One of my blogging projects, a Q&A series called #AMPLIFY, introduced me to a generation of younger mostly gay men who self-identify as the “Nancy Reagan AIDS fear generation” – kids in the 80s, teens and young adults in the 90s who felt that a young death from AIDS specifically was inevitable. Is that a phenomenon you’ve come across? Are we heading for another round of “Mother Pence fear generations”? I totally get that. I’m not sure we’ll see that surge again with HIV, but who knows what other damn thing will come along. I have to say that I am not easily alarmed by young people who are apathetic about HIV. The way I see it, I devoted my early life, worked and fought and cried, so that they could be a little apathetic. I’ll take it.
I’m personally concerned about the preservation of LGBTQ blogs. We have a whole slew who have made to 14, 15, even 17 years of publishing, a critical resource to understand the late 20th and early 21st century. Do you have a plan for your blog content to remain accessible in the future? Yes. There are two universities that have expressed an interest in archiving My Fabulous Disease; most large institutions have an LGBTQ archival program of some sort. I need to get on that, actually. They could do it now. They just electronically mirror your blog and archive its pages, which are then cross referenced for use by students. It’s like leaving my body to science. My body of work, anyway.
Tell me about your dream interview for your blog. Gosh, I don’t know! I’ve found that “famous” people don’t necessarily deliver, with the exception of Larry Kramer, who was a great interview. Otherwise, the everyday people doing extraordinary things get me every time. (Note – this essay is particular hilarious about Larry Kramer.)

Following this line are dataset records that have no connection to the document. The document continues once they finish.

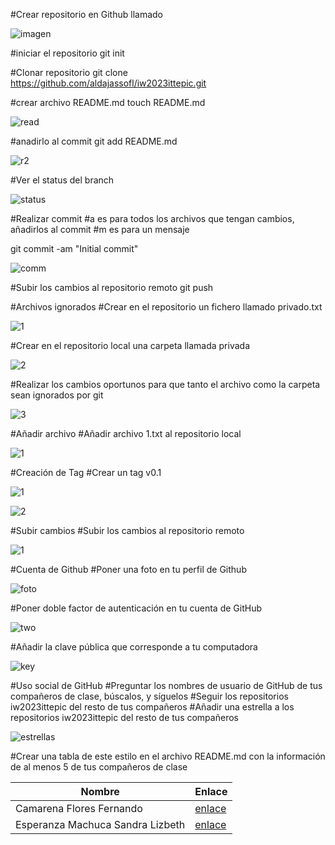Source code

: #Crear repositorio en Github llamado

![imagen](https://github.com/aldajassofl/iw2023ittepic/assets/143014169/cb8a2ac6-4b3e-4827-a34b-11db6434d064)

#iniciar el repositorio
git init

#Clonar repositorio
git clone https://github.com/aldajassofl/iw2023ittepic.git

#crear archivo README.md
touch README.md

![read](https://github.com/aldajassofl/iw2023ittepic/assets/143014169/d5307a58-5910-4226-a4e0-ebbe8b2bff2f)


#anadirlo al commit
git add README.md

![r2](https://github.com/aldajassofl/iw2023ittepic/assets/143014169/e00c9663-b272-4664-8b41-8e19de117880)

#Ver el status del branch

![status](https://github.com/aldajassofl/iw2023ittepic/assets/143014169/fa26b6b5-8255-4570-9f3c-d41f37a6778a)

#Realizar commit
#a es para todos los archivos que tengan cambios, añadirlos al commit
#m es para un mensaje

git commit -am "Initial commit"

![comm](https://github.com/aldajassofl/iw2023ittepic/assets/143014169/e3131556-84a2-4265-b25a-960ed626ecba)

#Subir los cambios al repositorio remoto
git push

#Archivos ignorados
#Crear en el repositorio un fichero llamado privado.txt

![1](https://github.com/aldajassofl/iw2023ittepic/assets/143014169/2da68163-fb41-4910-a773-113ab33a24b2)

#Crear en el repositorio local una carpeta llamada privada

![2](https://github.com/aldajassofl/iw2023ittepic/assets/143014169/f1eb878a-aa18-44a4-9550-dcbbc82511cf)

#Realizar los cambios oportunos para que tanto el archivo como la carpeta sean ignorados por git

![3](https://github.com/aldajassofl/iw2023ittepic/assets/143014169/bca18181-0523-4736-9be1-9ee63acfe21c)

#Añadir archivo
#Añadir archivo 1.txt al repositorio local

![1](https://github.com/aldajassofl/iw2023ittepic/assets/143014169/65b65800-cb9d-4156-96da-f08aaa781aa0)

#Creación de Tag
#Crear un tag v0.1

![1](https://github.com/aldajassofl/iw2023ittepic/assets/143014169/0a9ff5f7-b220-4b37-89bc-bcb7dd89a9d4)

![2](https://github.com/aldajassofl/iw2023ittepic/assets/143014169/b6e5be25-f9f4-4cf6-9d90-b940245de9f9)

#Subir cambios
#Subir los cambios al repositorio remoto

![1](https://github.com/aldajassofl/iw2023ittepic/assets/143014169/c9b42501-b897-490d-be8a-ae694000fcc6)

#Cuenta de Github
#Poner una foto en tu perfil de Github

![foto](https://github.com/aldajassofl/iw2023ittepic/assets/143014169/3cd3cf4b-4ca1-4125-97da-777c432d52d9)

#Poner doble factor de autenticación en tu cuenta de GitHub

![two](https://github.com/aldajassofl/iw2023ittepic/assets/143014169/1ec8bdb8-c0ca-45e0-95d0-cb8c8f349f3b)

#Añadir la clave pública que corresponde a tu computadora

![key](https://github.com/aldajassofl/iw2023ittepic/assets/143014169/780f8b4c-f3a1-40e5-962a-bd0a86506a99)

#Uso social de GitHub
#Preguntar los nombres de usuario de GitHub de tus compañeros de clase, búscalos, y síguelos
#Seguir los repositorios iw2023ittepic del resto de tus compañeros
#Añadir una estrella a los repositorios iw2023ittepic del resto de tus compañeros

![estrellas](https://github.com/aldajassofl/iw2023ittepic/assets/143014169/e05c56b0-f7af-42e0-85c2-d4de9c438604)

#Crear una tabla de este estilo en el archivo README.md con la información de al menos 5 de tus compañeros de clase

| Nombre | Enlace | 
| ------ | ---- |
| Camarena Flores Fernando | [enlace](https://github.com/RanitaDeMay) |
| Esperanza Machuca Sandra Lizbeth | [enlace](https://github.com/saliesperanzama) |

Tell me whom you secretly wish read your blog regularly. Elton John. His husband David reads it, and he swears he has read things to Elton over the breakfast table. I don’t dare wish for more.
What is your most popular blog post ever? “Your Mother Liked it Bareback” definitely broke records for a while, but the most consistent pages that keep getting read are “My Sad and Trivial Night with Rock Hudson.” Star fucking is a big draw, but it hurts that younger people don’t know who he was!
The fact we’re having murder and hatred in the midst of this pandemic is too much to bear, and yet here we are.
Beyond the awards, how can LGBTQ orgs, businesses, foundations, and the larger community support bloggers? Quote us. If they can’t become an advertiser, then at least quote us, share links to posts they liked.
I’d like to see the blog winner receive a brand new laptop and tablet courtesy of some tech firm or another and a year’s web hosting/domain registry covered. Or a sash and tiara! Oh lord, please.
Where can readers find you on social media? My home base is MyFabulousDisease.com, but my Twitter is @myfabdisease and my Instagram (mark.s.king) has lots of great cat pictures. LOL
Thanks for answering this quick Q&A with Mx. OUTstanding Blog 2019. Are you kidding? Thank you for asking, and for being the biggest champion for queer bloggers that we have!
Congratulations to Mark and all the other honorees!